== Segment start ==

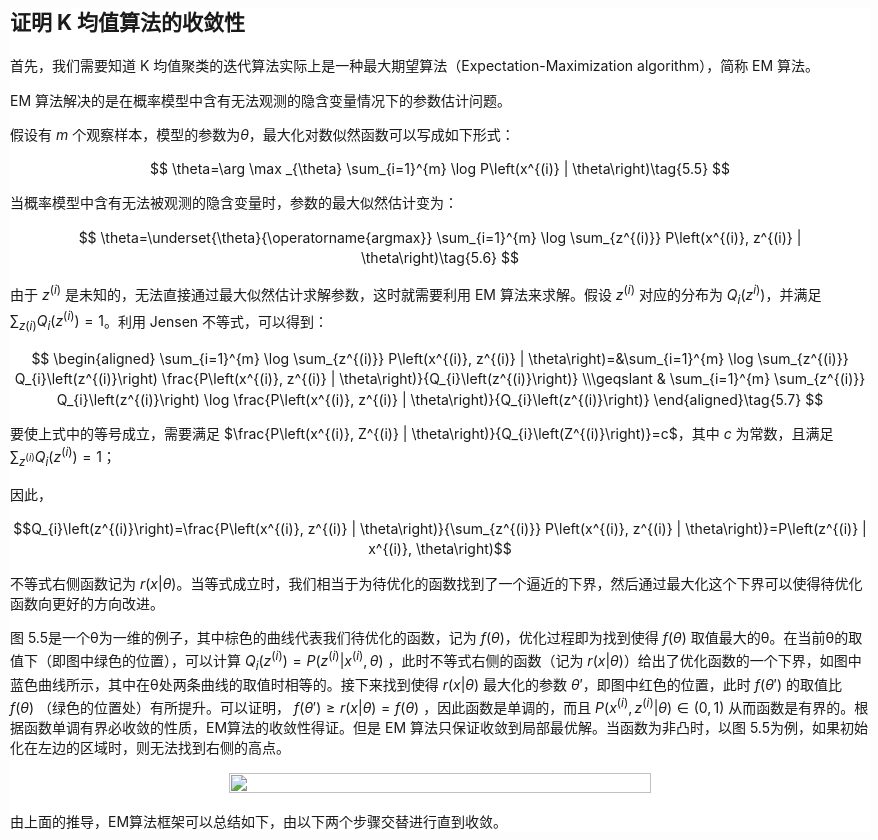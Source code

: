 

## 证明 K 均值算法的收敛性

首先，我们需要知道 K 均值聚类的迭代算法实际上是一种最大期望算法（Expectation-Maximization algorithm），简称 EM 算法。

EM 算法解决的是在概率模型中含有无法观测的隐含变量情况下的参数估计问题。

假设有 $m$ 个观察样本，模型的参数为$θ$，最大化对数似然函数可以写成如下形式：

$$
\theta=\arg \max _{\theta} \sum_{i=1}^{m} \log P\left(x^{(i)} | \theta\right)\tag{5.5}
$$

当概率模型中含有无法被观测的隐含变量时，参数的最大似然估计变为：

$$
\theta=\underset{\theta}{\operatorname{argmax}} \sum_{i=1}^{m} \log \sum_{z^{(i)}} P\left(x^{(i)}, z^{(i)} | \theta\right)\tag{5.6}
$$

由于 $z^{(i)}$ 是未知的，无法直接通过最大似然估计求解参数，这时就需要利用 EM 算法来求解。假设 $z^{(i)}$ 对应的分布为 $Q_i(z^{i)})$，并满足 $\sum_{z(i)}Q_i(z^{(i)})=1$。利用 Jensen 不等式，可以得到：

$$
\begin{aligned}
\sum_{i=1}^{m} \log \sum_{z^{(i)}} P\left(x^{(i)}, z^{(i)} | \theta\right)=&\sum_{i=1}^{m} \log \sum_{z^{(i)}} Q_{i}\left(z^{(i)}\right) \frac{P\left(x^{(i)}, z^{(i)} | \theta\right)}{Q_{i}\left(z^{(i)}\right)}
\\\geqslant & \sum_{i=1}^{m} \sum_{z^{(i)}} Q_{i}\left(z^{(i)}\right) \log \frac{P\left(x^{(i)}, z^{(i)} | \theta\right)}{Q_{i}\left(z^{(i)}\right)}
\end{aligned}\tag{5.7}
$$


要使上式中的等号成立，需要满足 $\frac{P\left(x^{(i)}, Z^{(i)} | \theta\right)}{Q_{i}\left(Z^{(i)}\right)}=c$，其中 $c$ 为常数，且满足 $\sum_{z^{(i)}} Q_{i}\left(z^{(i)}\right)=1$；

因此，

$$Q_{i}\left(z^{(i)}\right)=\frac{P\left(x^{(i)}, z^{(i)} | \theta\right)}{\sum_{z^{(i)}} P\left(x^{(i)}, z^{(i)} | \theta\right)}=P\left(z^{(i)} | x^{(i)}, \theta\right)$$

不等式右侧函数记为 $r(x|\theta)$。当等式成立时，我们相当于为待优化的函数找到了一个逼近的下界，然后通过最大化这个下界可以使得待优化函数向更好的方向改进。


图 5.5是一个θ为一维的例子，其中棕色的曲线代表我们待优化的函数，记为 $f(θ)$，优化过程即为找到使得 $f(θ)$ 取值最大的θ。在当前θ的取值下（即图中绿色的位置），可以计算 $Q_{i}\left(z^{(i)}\right)=P\left(z^{(i)} | x^{(i)}, \theta\right)$ ，此时不等式右侧的函数（记为 $r(x|\theta)$）给出了优化函数的一个下界，如图中蓝色曲线所示，其中在θ处两条曲线的取值时相等的。接下来找到使得  $r(x|\theta)$ 最大化的参数 $\theta′$，即图中红色的位置，此时 $f(\theta')$ 的取值比 $f(\theta)$ （绿色的位置处）有所提升。可以证明， $f(\theta')\geq r(x|\theta)=f(\theta)$ ，因此函数是单调的，而且 $P(x^{(i)},z^{(i)}|\theta)\in(0,1)$ 从而函数是有界的。根据函数单调有界必收敛的性质，EM算法的收敛性得证。但是 EM 算法只保证收敛到局部最优解。当函数为非凸时，以图 5.5为例，如果初始化在左边的区域时，则无法找到右侧的高点。

<p align="center">
    <img width="70%" height="70%" src="http://images.iterate.site/blog/image/20190401/yGM76Ccn6q4s.png?imageslim">
</p>

由上面的推导，EM算法框架可以总结如下，由以下两个步骤交替进行直到收敛。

== Segment end ==

HOW TO COMPLETE THIS TASK: Please write out, exactly as they appear, the lines from the line containing "## 证明 K 均值算法的收敛性" through the last line of the records above, both included.

OUTPUT FOR THIS EXERCISE:
## 证明 K 均值算法的收敛性

首先，我们需要知道 K 均值聚类的迭代算法实际上是一种最大期望算法（Expectation-Maximization algorithm），简称 EM 算法。

EM 算法解决的是在概率模型中含有无法观测的隐含变量情况下的参数估计问题。

假设有 $m$ 个观察样本，模型的参数为$θ$，最大化对数似然函数可以写成如下形式：

$$
\theta=\arg \max _{\theta} \sum_{i=1}^{m} \log P\left(x^{(i)} | \theta\right)\tag{5.5}
$$

当概率模型中含有无法被观测的隐含变量时，参数的最大似然估计变为：

$$
\theta=\underset{\theta}{\operatorname{argmax}} \sum_{i=1}^{m} \log \sum_{z^{(i)}} P\left(x^{(i)}, z^{(i)} | \theta\right)\tag{5.6}
$$

由于 $z^{(i)}$ 是未知的，无法直接通过最大似然估计求解参数，这时就需要利用 EM 算法来求解。假设 $z^{(i)}$ 对应的分布为 $Q_i(z^{i)})$，并满足 $\sum_{z(i)}Q_i(z^{(i)})=1$。利用 Jensen 不等式，可以得到：

$$
\begin{aligned}
\sum_{i=1}^{m} \log \sum_{z^{(i)}} P\left(x^{(i)}, z^{(i)} | \theta\right)=&\sum_{i=1}^{m} \log \sum_{z^{(i)}} Q_{i}\left(z^{(i)}\right) \frac{P\left(x^{(i)}, z^{(i)} | \theta\right)}{Q_{i}\left(z^{(i)}\right)}
\\\geqslant & \sum_{i=1}^{m} \sum_{z^{(i)}} Q_{i}\left(z^{(i)}\right) \log \frac{P\left(x^{(i)}, z^{(i)} | \theta\right)}{Q_{i}\left(z^{(i)}\right)}
\end{aligned}\tag{5.7}
$$


要使上式中的等号成立，需要满足 $\frac{P\left(x^{(i)}, Z^{(i)} | \theta\right)}{Q_{i}\left(Z^{(i)}\right)}=c$，其中 $c$ 为常数，且满足 $\sum_{z^{(i)}} Q_{i}\left(z^{(i)}\right)=1$；

因此，

$$Q_{i}\left(z^{(i)}\right)=\frac{P\left(x^{(i)}, z^{(i)} | \theta\right)}{\sum_{z^{(i)}} P\left(x^{(i)}, z^{(i)} | \theta\right)}=P\left(z^{(i)} | x^{(i)}, \theta\right)$$

不等式右侧函数记为 $r(x|\theta)$。当等式成立时，我们相当于为待优化的函数找到了一个逼近的下界，然后通过最大化这个下界可以使得待优化函数向更好的方向改进。


图 5.5是一个θ为一维的例子，其中棕色的曲线代表我们待优化的函数，记为 $f(θ)$，优化过程即为找到使得 $f(θ)$ 取值最大的θ。在当前θ的取值下（即图中绿色的位置），可以计算 $Q_{i}\left(z^{(i)}\right)=P\left(z^{(i)} | x^{(i)}, \theta\right)$ ，此时不等式右侧的函数（记为 $r(x|\theta)$）给出了优化函数的一个下界，如图中蓝色曲线所示，其中在θ处两条曲线的取值时相等的。接下来找到使得  $r(x|\theta)$ 最大化的参数 $\theta′$，即图中红色的位置，此时 $f(\theta')$ 的取值比 $f(\theta)$ （绿色的位置处）有所提升。可以证明， $f(\theta')\geq r(x|\theta)=f(\theta)$ ，因此函数是单调的，而且 $P(x^{(i)},z^{(i)}|\theta)\in(0,1)$ 从而函数是有界的。根据函数单调有界必收敛的性质，EM算法的收敛性得证。但是 EM 算法只保证收敛到局部最优解。当函数为非凸时，以图 5.5为例，如果初始化在左边的区域时，则无法找到右侧的高点。

<p align="center">
    <img width="70%" height="70%" src="http://images.iterate.site/blog/image/20190401/yGM76Ccn6q4s.png?imageslim">
</p>

由上面的推导，EM算法框架可以总结如下，由以下两个步骤交替进行直到收敛。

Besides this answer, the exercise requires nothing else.